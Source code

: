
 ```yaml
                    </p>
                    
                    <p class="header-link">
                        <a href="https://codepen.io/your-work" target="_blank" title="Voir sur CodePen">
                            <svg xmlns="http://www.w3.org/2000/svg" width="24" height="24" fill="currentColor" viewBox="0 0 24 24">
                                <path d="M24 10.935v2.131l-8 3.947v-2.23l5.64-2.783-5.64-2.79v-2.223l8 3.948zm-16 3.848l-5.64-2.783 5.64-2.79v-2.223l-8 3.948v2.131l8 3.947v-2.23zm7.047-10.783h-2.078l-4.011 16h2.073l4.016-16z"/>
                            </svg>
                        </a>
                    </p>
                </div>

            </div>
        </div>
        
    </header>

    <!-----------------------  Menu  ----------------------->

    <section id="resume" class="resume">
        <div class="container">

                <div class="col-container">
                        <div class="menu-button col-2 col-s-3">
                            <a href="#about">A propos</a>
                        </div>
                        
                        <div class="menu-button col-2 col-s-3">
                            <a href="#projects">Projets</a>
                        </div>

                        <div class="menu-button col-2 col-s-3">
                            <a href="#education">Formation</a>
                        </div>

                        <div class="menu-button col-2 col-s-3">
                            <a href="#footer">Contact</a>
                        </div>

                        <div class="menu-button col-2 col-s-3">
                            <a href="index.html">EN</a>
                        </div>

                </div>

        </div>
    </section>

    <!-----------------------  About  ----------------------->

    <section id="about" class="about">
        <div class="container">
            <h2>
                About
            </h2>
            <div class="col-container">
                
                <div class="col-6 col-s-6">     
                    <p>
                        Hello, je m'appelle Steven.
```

============================================================

Wherever the word "section" turns up in the records above, copy the line that holds it.

▸ Result below:
    <section id="resume" class="resume">
    </section>
    <section id="about" class="about">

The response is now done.